Institutions and constitutions
You will hear people say that we need to protect our “institutions” in America. What on earth does that mean? In a nutshell, an institution is words, an idea, not anything you can touch or feel, except with the mind and heart. It is like the cement that holds the bricks of a building together. The Montana Constitution is just such an institution, and it is under stress at the moment. I recently listened to former Gov. Marc Racicot talk about a constitution as a social contract describing how we wish to govern ourselves. That leads me to think of an even more fundamental explanation. A constitution is a contract that we draw up amongst ourselves that defines the way we want to be treated as well as how we want others to be treated. It is, in a sense, a way to formally define our politeness and courtesy toward one another.
There’s a lot more, of course; how we want government to be structured, what we want that government to do, the ways we want to manage our government rather than having that government manage us — all the nuts and bolts of government. But what it keeps coming back to, for me, at least, is how we want the least among us to be treated, not forgetting that we ourselves may be that person. You know: ” … inasmuch as ye have done it unto one of the least of these my brethren, ye have done it unto me.” (Matt 25:40)
Personally, I believe in the fundamental goodness of humanity, and it is that goodness that binds us together in times of hardship. I have lived in Montana 50 years but one, and in that time I have watched Montana change from a state where people were never a long way from hardship and privation to a state where people came into personal solvency and then many into sudden wealth, and as we progressed up (or, down, if you like) that economic ladder we began to find more fault with one another and began to feud and argue over things that were just trifles years before. Abstract things that maybe we didn’t understand but accepted as the price we paid for being neighbors. We were ranchers and loggers and college kids and shopkeepers and a whole bunch of people with strange habits, but as long as we each pulled our share of the load we were respected for that and left alone.

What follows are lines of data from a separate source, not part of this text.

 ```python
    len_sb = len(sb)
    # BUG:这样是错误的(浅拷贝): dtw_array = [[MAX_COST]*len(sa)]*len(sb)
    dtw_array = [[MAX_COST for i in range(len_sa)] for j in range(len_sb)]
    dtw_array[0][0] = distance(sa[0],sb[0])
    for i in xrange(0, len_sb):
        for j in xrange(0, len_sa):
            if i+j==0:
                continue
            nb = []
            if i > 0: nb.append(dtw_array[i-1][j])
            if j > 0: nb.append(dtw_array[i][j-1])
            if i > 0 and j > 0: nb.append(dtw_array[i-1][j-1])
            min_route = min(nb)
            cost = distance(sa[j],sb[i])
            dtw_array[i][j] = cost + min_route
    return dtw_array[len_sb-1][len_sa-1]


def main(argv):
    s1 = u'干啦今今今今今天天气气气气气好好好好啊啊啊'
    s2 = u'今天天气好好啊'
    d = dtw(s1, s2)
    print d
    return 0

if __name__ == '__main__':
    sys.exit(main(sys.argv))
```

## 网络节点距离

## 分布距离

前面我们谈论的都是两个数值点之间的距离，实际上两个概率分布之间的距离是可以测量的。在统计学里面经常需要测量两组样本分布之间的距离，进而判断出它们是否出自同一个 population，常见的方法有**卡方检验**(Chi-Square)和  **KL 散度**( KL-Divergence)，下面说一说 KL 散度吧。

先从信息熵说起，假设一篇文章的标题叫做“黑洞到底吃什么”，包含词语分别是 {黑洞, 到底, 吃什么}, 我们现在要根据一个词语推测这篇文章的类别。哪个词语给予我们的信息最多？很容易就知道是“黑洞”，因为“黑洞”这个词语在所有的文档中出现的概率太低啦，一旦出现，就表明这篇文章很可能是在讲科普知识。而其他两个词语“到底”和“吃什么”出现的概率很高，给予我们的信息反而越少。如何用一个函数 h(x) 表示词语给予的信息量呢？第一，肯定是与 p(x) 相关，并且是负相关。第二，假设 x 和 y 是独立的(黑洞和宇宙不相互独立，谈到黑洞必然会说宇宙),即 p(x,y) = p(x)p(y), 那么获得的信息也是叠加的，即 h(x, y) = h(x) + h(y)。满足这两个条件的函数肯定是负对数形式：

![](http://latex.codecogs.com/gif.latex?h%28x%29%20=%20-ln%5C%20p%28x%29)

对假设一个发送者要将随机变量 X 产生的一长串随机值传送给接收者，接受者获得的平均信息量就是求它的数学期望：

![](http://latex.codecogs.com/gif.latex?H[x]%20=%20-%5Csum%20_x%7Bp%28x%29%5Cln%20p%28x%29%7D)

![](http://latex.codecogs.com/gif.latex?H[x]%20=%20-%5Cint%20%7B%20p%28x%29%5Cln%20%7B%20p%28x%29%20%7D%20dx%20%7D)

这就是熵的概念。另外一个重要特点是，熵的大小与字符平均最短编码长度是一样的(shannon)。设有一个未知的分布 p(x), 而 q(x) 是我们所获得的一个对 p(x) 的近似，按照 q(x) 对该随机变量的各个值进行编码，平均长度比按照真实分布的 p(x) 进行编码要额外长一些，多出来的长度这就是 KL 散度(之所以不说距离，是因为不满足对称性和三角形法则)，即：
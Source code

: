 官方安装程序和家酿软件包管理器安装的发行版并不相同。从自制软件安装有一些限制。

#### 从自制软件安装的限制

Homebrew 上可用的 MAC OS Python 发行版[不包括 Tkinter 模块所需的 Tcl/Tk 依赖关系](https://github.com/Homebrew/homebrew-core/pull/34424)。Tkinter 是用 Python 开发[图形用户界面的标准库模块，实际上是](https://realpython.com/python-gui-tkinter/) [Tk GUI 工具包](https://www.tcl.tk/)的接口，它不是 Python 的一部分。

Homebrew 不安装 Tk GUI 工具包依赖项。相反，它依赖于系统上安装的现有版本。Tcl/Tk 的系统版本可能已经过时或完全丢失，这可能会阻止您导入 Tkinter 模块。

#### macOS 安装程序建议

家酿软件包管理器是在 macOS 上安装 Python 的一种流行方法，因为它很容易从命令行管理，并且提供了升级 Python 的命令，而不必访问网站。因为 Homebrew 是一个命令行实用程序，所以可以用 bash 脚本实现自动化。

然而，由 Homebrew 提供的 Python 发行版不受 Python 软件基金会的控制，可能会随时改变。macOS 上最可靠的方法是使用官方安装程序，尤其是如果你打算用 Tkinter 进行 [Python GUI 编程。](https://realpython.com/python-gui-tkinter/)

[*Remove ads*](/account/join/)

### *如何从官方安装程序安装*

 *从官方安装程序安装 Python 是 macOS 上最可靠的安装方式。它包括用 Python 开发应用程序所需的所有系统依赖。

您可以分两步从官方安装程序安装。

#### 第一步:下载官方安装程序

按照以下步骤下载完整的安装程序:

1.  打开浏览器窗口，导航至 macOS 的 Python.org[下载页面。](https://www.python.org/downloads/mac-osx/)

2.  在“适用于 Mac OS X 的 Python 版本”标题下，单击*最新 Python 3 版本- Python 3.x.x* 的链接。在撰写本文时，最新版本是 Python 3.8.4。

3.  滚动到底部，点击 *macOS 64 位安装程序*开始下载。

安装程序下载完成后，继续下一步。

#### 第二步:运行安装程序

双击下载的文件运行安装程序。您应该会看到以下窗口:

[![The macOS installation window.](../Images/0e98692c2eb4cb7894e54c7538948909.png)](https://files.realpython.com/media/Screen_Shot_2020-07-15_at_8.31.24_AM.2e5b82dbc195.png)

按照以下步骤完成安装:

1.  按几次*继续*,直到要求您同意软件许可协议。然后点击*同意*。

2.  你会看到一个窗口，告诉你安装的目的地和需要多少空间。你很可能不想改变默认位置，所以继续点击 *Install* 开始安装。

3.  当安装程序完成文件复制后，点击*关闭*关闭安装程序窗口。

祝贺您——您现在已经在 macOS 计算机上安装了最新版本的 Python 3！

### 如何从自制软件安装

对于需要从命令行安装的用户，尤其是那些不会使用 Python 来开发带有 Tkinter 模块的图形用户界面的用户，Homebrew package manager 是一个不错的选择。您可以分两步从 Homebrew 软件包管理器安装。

From a state which chose as its heroes to be placed in the Statuary Hall in the United States Capitol a women’s rights advocate – Jeannette Rankin — who was elected to Congress when women couldn’t even vote for themselves and who was the lone vote against entering into World War II to Charley Russell, a cowboy artist who drank, hung out with priests and Indians, and hated progress but loved people all the same, to a state where we worry about allowing kids to think for themselves and pursue paths that we don’t even understand properly; from a state that once bragged that we had more published writers (and good ones) per capita than any other state to a state where some want to make damned sure that we agree with what our kids read in school whether or not we understand it or have even read it.
I’m getting a ways from where I started out, but now, if you want my definition of an institution that is uniquely ours, it is the Montana Constitution. It is our word and bond to one another that we, through thick and thin, agreeing or disagreeing, will stand by each other when the chips are down. We will protect one another’s ideas, as well as lives, and dedicate ourselves to the common good.
The current Legislature is proposing many changes to our constitution that would weaken its system of checks and balances and its protection of Montana citizens. In a time when the integrity of our Montana Constitution is in danger of moving from a universal social contract to a check on individual freedoms we need to stand together to protect each other from harm.
To protect the institution that protects us.
Jim Elliott served 16 years in the Montana Legislature. He lives on his ranch in Trout Creek.